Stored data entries
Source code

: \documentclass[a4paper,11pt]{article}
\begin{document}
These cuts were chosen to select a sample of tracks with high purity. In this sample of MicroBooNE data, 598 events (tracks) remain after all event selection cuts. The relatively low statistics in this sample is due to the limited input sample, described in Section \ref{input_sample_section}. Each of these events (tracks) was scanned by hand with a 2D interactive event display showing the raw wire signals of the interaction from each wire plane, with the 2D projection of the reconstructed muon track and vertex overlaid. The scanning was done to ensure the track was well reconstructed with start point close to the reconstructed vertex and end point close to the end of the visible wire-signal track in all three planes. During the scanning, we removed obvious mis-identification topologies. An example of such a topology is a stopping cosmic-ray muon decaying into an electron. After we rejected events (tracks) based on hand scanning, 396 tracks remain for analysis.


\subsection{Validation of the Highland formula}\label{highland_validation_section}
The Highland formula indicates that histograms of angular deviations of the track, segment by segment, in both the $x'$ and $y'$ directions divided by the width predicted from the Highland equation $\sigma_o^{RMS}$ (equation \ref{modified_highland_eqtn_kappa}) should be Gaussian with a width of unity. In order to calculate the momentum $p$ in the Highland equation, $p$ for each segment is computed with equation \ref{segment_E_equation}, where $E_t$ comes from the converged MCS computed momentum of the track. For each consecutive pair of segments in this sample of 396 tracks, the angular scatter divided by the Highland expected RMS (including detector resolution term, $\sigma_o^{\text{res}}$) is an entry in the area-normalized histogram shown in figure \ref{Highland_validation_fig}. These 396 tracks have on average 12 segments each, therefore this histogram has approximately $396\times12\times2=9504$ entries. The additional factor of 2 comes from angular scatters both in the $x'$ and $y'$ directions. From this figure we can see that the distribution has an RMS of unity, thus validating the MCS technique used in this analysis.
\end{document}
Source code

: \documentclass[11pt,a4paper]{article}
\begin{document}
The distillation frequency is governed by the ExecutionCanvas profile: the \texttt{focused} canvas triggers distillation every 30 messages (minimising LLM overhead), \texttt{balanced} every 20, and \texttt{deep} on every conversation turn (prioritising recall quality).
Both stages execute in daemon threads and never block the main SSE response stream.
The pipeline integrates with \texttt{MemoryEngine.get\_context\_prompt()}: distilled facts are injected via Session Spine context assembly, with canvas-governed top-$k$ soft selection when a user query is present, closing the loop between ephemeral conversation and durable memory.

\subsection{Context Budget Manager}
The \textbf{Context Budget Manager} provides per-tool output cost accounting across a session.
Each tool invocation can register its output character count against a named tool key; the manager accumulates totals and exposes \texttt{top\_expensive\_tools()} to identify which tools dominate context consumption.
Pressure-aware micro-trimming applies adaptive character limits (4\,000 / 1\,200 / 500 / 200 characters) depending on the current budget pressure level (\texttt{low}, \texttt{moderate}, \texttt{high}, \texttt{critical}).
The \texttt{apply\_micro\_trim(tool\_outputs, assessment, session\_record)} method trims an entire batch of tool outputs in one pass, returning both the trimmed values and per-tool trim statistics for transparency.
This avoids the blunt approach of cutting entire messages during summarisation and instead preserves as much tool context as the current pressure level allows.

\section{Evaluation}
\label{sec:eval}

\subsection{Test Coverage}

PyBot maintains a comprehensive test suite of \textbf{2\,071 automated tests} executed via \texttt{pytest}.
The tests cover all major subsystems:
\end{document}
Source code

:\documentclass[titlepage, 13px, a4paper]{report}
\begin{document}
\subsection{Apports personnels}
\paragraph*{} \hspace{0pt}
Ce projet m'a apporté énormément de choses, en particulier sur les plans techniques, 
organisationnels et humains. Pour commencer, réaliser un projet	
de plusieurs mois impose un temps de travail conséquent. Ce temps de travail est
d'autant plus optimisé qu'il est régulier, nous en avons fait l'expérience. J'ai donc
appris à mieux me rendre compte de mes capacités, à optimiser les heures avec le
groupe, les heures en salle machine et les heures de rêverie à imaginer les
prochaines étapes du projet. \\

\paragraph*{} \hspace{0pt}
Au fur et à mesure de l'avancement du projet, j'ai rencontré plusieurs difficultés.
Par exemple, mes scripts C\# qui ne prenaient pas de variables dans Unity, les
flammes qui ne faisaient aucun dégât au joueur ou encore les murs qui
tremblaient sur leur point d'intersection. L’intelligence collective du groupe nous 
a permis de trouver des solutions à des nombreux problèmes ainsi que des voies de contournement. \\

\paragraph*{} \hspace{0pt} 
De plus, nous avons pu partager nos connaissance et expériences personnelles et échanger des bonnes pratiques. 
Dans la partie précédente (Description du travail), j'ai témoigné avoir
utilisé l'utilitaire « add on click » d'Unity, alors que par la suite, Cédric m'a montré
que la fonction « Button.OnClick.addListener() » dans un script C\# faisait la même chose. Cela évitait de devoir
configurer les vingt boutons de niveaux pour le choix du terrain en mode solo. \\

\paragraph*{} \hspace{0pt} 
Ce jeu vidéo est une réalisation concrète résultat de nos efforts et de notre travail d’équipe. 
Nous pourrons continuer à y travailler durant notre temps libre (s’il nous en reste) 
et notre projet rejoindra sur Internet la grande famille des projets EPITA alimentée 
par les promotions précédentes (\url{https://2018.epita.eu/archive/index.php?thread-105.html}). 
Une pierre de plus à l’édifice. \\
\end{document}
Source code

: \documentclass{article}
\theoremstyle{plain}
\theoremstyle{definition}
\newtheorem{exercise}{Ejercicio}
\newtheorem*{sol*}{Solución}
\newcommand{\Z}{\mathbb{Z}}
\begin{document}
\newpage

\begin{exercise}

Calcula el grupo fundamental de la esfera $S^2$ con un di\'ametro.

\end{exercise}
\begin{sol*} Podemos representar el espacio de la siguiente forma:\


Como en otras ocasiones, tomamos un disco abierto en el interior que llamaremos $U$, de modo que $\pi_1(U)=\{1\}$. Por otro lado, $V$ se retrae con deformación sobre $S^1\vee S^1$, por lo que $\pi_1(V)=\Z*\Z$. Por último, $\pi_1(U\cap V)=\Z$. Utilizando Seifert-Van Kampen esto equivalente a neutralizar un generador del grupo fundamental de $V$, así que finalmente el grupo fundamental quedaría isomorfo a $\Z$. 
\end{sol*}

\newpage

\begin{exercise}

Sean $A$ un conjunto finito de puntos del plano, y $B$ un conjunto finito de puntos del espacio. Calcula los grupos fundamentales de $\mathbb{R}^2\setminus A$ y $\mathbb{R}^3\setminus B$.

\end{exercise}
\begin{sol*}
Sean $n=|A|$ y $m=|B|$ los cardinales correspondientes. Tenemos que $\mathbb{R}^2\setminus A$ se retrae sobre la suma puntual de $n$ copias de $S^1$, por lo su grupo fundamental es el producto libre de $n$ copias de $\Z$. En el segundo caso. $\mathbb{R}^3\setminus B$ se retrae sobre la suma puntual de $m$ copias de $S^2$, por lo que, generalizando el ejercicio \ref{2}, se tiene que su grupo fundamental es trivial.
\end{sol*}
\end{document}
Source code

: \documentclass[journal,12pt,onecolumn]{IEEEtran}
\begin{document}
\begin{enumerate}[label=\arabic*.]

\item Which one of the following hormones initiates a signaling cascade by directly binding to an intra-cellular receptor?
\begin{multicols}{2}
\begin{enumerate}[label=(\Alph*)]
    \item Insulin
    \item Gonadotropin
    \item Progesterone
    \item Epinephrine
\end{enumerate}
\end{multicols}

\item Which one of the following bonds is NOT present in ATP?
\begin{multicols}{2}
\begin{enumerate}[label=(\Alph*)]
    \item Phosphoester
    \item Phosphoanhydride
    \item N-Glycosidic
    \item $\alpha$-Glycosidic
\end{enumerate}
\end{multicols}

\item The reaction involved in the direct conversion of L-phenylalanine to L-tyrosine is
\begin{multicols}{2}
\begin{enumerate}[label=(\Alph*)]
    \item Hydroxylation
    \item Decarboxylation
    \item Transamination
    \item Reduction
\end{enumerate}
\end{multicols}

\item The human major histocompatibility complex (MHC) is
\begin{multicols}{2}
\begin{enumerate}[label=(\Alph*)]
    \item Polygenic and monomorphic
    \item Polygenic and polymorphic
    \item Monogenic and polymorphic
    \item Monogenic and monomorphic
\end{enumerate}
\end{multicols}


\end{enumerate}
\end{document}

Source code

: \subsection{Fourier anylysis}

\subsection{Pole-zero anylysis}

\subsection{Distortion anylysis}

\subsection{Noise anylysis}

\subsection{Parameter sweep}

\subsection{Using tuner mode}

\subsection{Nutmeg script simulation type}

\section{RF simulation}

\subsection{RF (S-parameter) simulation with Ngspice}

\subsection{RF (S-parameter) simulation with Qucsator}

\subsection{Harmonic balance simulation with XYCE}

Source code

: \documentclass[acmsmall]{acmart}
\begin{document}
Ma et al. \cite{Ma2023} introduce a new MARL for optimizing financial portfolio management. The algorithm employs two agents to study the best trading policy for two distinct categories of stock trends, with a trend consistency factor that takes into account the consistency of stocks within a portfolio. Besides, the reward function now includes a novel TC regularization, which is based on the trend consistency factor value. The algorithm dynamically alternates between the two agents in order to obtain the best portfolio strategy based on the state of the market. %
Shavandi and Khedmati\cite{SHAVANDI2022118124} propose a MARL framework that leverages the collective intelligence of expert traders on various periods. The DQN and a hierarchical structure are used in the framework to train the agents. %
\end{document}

*Work to be completed:* Examine the records and pull out every line where the string "level" occurs.

*Reply:*
Pressure-aware micro-trimming applies adaptive character limits (4\,000 / 1\,200 / 500 / 200 characters) depending on the current budget pressure level (\texttt{low}, \texttt{moderate}, \texttt{high}, \texttt{critical}).
This avoids the blunt approach of cutting entire messages during summarisation and instead preserves as much tool context as the current pressure level allows.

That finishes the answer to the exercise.